Work request: Under this line are the records; write out word for word the part that begins at the line containing "基于RUST的无成本抽象技术，**各核心组件完全独立**，模块接口严格规范 | ❌基于C编写，各部分没有独立封装" and ends at the line containing "forums, and events.", and no more.

Listed entries below:

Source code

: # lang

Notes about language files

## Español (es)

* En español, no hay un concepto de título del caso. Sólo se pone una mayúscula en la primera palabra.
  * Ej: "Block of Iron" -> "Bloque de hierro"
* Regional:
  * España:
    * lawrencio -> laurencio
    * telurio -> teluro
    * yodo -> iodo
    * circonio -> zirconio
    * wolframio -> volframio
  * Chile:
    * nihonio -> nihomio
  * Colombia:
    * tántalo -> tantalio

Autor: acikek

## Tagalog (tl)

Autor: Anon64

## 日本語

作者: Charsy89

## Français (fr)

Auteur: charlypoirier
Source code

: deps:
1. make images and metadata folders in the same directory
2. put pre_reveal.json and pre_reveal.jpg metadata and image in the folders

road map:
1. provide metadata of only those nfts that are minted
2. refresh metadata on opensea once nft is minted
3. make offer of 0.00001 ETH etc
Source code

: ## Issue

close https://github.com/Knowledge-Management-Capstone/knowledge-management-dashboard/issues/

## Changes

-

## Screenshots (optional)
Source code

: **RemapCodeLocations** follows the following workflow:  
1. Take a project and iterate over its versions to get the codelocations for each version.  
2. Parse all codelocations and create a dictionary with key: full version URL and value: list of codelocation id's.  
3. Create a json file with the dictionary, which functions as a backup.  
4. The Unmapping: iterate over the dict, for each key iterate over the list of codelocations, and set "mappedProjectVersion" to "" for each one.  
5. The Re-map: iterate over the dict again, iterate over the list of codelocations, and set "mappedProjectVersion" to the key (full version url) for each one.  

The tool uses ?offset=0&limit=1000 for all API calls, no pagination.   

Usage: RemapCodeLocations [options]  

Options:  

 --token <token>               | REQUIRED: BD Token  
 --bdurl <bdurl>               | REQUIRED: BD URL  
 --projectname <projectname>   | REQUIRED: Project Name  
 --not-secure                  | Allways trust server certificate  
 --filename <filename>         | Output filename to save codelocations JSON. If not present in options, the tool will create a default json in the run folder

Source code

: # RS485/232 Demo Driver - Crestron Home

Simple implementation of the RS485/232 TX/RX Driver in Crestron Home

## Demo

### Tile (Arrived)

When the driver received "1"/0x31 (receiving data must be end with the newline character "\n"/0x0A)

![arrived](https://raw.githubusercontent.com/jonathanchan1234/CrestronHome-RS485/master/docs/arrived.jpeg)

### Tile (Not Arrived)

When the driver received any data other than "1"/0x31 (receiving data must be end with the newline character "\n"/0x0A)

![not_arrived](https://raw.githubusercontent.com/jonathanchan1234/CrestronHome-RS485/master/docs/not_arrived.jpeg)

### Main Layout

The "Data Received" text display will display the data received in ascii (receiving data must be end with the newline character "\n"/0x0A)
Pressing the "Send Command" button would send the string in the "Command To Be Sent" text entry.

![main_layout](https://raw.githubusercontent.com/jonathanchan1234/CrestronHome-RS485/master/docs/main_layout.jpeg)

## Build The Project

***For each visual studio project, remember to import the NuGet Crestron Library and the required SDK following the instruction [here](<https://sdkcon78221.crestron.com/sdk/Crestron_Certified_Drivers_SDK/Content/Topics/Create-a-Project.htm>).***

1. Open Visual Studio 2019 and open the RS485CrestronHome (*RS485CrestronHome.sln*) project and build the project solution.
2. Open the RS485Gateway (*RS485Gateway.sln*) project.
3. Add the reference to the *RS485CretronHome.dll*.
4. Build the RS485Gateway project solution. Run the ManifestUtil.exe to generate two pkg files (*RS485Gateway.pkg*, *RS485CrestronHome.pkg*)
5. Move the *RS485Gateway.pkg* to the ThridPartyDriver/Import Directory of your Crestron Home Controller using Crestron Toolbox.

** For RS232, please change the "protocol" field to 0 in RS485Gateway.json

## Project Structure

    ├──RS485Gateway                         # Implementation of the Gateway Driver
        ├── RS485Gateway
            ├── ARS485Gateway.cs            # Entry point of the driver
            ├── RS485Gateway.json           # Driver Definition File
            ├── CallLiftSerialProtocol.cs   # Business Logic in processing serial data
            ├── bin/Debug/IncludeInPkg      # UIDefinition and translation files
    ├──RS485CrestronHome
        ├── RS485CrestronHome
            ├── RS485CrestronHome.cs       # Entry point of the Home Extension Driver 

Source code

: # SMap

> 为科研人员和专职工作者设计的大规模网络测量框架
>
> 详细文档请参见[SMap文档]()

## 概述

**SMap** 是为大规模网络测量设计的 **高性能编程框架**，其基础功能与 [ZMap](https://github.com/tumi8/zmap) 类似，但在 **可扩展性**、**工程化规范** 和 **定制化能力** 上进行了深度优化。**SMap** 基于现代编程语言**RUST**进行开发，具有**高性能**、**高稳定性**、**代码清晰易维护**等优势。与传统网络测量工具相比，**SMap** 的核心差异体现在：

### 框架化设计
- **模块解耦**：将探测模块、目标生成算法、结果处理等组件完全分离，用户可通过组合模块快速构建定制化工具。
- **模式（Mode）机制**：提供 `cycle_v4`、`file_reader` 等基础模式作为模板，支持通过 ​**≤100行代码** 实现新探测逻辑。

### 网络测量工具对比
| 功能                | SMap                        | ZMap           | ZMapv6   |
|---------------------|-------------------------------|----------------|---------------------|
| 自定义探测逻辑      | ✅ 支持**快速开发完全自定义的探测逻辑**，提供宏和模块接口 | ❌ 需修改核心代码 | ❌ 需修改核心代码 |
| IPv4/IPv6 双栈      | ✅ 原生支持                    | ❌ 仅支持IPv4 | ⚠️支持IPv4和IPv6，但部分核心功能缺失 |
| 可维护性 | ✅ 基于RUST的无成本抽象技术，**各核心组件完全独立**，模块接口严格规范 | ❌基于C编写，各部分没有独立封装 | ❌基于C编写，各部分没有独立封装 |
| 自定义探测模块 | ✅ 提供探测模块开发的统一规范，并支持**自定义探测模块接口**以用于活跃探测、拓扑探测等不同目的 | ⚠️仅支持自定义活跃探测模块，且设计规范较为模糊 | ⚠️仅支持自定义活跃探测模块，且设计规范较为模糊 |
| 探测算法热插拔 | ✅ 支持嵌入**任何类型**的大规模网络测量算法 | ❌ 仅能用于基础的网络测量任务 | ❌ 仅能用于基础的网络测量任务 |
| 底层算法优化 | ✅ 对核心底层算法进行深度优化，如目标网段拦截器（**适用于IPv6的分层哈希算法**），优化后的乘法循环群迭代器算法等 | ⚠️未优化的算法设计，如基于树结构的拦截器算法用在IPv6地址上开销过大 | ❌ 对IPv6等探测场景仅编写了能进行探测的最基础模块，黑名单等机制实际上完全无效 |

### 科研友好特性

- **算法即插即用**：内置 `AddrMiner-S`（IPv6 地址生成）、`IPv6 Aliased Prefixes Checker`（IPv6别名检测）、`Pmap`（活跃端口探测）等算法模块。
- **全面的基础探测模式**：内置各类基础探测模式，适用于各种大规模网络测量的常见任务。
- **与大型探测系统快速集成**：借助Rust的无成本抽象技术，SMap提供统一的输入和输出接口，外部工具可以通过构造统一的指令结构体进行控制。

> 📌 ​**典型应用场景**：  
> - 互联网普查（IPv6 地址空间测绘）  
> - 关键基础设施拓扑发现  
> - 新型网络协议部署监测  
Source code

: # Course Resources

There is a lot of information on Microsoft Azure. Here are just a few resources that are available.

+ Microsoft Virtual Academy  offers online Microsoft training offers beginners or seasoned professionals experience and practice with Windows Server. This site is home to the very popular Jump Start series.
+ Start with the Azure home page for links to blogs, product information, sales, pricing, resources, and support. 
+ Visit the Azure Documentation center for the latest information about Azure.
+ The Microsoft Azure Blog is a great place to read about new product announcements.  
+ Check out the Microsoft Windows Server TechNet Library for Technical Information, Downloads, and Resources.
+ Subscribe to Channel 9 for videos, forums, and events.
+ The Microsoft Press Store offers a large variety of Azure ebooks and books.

End of Listed entries.

Exercise answer:
| 可维护性 | ✅ 基于RUST的无成本抽象技术，**各核心组件完全独立**，模块接口严格规范 | ❌基于C编写，各部分没有独立封装 | ❌基于C编写，各部分没有独立封装 |
| 自定义探测模块 | ✅ 提供探测模块开发的统一规范，并支持**自定义探测模块接口**以用于活跃探测、拓扑探测等不同目的 | ⚠️仅支持自定义活跃探测模块，且设计规范较为模糊 | ⚠️仅支持自定义活跃探测模块，且设计规范较为模糊 |
| 探测算法热插拔 | ✅ 支持嵌入**任何类型**的大规模网络测量算法 | ❌ 仅能用于基础的网络测量任务 | ❌ 仅能用于基础的网络测量任务 |
| 底层算法优化 | ✅ 对核心底层算法进行深度优化，如目标网段拦截器（**适用于IPv6的分层哈希算法**），优化后的乘法循环群迭代器算法等 | ⚠️未优化的算法设计，如基于树结构的拦截器算法用在IPv6地址上开销过大 | ❌ 对IPv6等探测场景仅编写了能进行探测的最基础模块，黑名单等机制实际上完全无效 |

### 科研友好特性

- **算法即插即用**：内置 `AddrMiner-S`（IPv6 地址生成）、`IPv6 Aliased Prefixes Checker`（IPv6别名检测）、`Pmap`（活跃端口探测）等算法模块。
- **全面的基础探测模式**：内置各类基础探测模式，适用于各种大规模网络测量的常见任务。
- **与大型探测系统快速集成**：借助Rust的无成本抽象技术，SMap提供统一的输入和输出接口，外部工具可以通过构造统一的指令结构体进行控制。

> 📌 ​**典型应用场景**：  
> - 互联网普查（IPv6 地址空间测绘）  
> - 关键基础设施拓扑发现  
> - 新型网络协议部署监测  
Source code

: # Course Resources

There is a lot of information on Microsoft Azure. Here are just a few resources that are available.

+ Microsoft Virtual Academy  offers online Microsoft training offers beginners or seasoned professionals experience and practice with Windows Server. This site is home to the very popular Jump Start series.
+ Start with the Azure home page for links to blogs, product information, sales, pricing, resources, and support. 
+ Visit the Azure Documentation center for the latest information about Azure.
+ The Microsoft Azure Blog is a great place to read about new product announcements.  
+ Check out the Microsoft Windows Server TechNet Library for Technical Information, Downloads, and Resources.
+ Subscribe to Channel 9 for videos, forums, and events.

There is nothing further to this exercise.